India’s lab of disinformation

The Post’s report said Disinfo Labs was set up in 2020 by RAW officer Lt Col Dibya Satpathy

A recent report by The Washington Post on the Indian government’s ties to the fake news website, Disinfo Lab, is not a surprise to most fact-checkers, but the extent of the relationship is still concerning. It is well known that the vast majority of Indian media is either owned or otherwise tied to PM Modi’s kleptocratic backers, but many people did not know that the government had long been directly financing disinformation operations. This report illustrates the extent to which India has been relying on lies to build its brand abroad and how it slanders democracy and human rights activists. Incidentally, the group was also given an intentionally misleading name, so people confuse it with the EU DisinfoLab, a legitimate and respected research outlet that has previously exposed Indian state disinformation operations.
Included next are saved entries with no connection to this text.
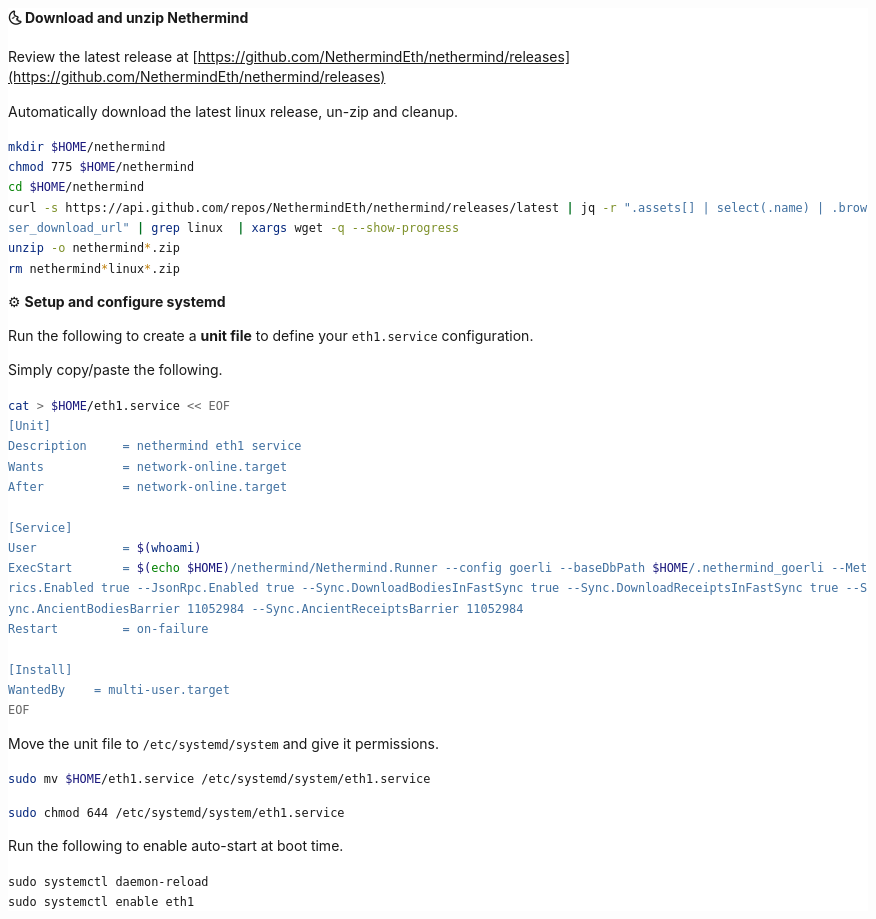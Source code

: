 #### 🌜 Download and unzip Nethermind

Review the latest release at [https://github.com/NethermindEth/nethermind/releases](https://github.com/NethermindEth/nethermind/releases)

Automatically download the latest linux release, un-zip and cleanup.

```bash
mkdir $HOME/nethermind
chmod 775 $HOME/nethermind
cd $HOME/nethermind
curl -s https://api.github.com/repos/NethermindEth/nethermind/releases/latest | jq -r ".assets[] | select(.name) | .browser_download_url" | grep linux  | xargs wget -q --show-progress
unzip -o nethermind*.zip
rm nethermind*linux*.zip
```

⚙ **Setup and configure systemd**

Run the following to create a **unit file** to define your `eth1.service` configuration.

Simply copy/paste the following.

```bash
cat > $HOME/eth1.service << EOF 
[Unit]
Description     = nethermind eth1 service
Wants           = network-online.target
After           = network-online.target 

[Service]
User            = $(whoami)
ExecStart       = $(echo $HOME)/nethermind/Nethermind.Runner --config goerli --baseDbPath $HOME/.nethermind_goerli --Metrics.Enabled true --JsonRpc.Enabled true --Sync.DownloadBodiesInFastSync true --Sync.DownloadReceiptsInFastSync true --Sync.AncientBodiesBarrier 11052984 --Sync.AncientReceiptsBarrier 11052984
Restart         = on-failure

[Install]
WantedBy    = multi-user.target
EOF
```

Move the unit file to `/etc/systemd/system` and give it permissions.

```bash
sudo mv $HOME/eth1.service /etc/systemd/system/eth1.service
```

```bash
sudo chmod 644 /etc/systemd/system/eth1.service
```

Run the following to enable auto-start at boot time.

```text
sudo systemctl daemon-reload
sudo systemctl enable eth1
```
The Post’s report said Disinfo Labs was set up in 2020 by RAW officer Lt Col Dibya Satpathy. The report, based in part on three whistleblowers within the fake news outlet, focused on Disinfo Lab’s US-related activities, namely its efforts to malign and slander critics of Modi, or even fascism in general. The organisation and its chief use alias to interact with Western journalists and influence their opinions on several topics, particularly Modi, India, Pakistan and China. The group also coordinates with ‘pro-Modi influencers’ and other Hindutva trolls to amplify its propaganda on social media. Some of the group’s choices of targets have been nonsensical, such as progressive US Congresswoman Pramila Jayapal, who immigrated to the country from India. In 2019, Indian Foreign Minister S Jaishankar actually canceled a meeting with US lawmakers in Washington because he was afraid she would ask him questions about Kashmir. The group has also attacked billionaire philanthropist and pro-democracy activist George Soros and even US government officials whose former Muslim coworkers are now prominent activists. However, it has been afraid to even try ‘fact-checking’ the Post report, limiting its response to calling it “Pakistani propaganda”.

Published in The Express Tribune, December 15th, 2023.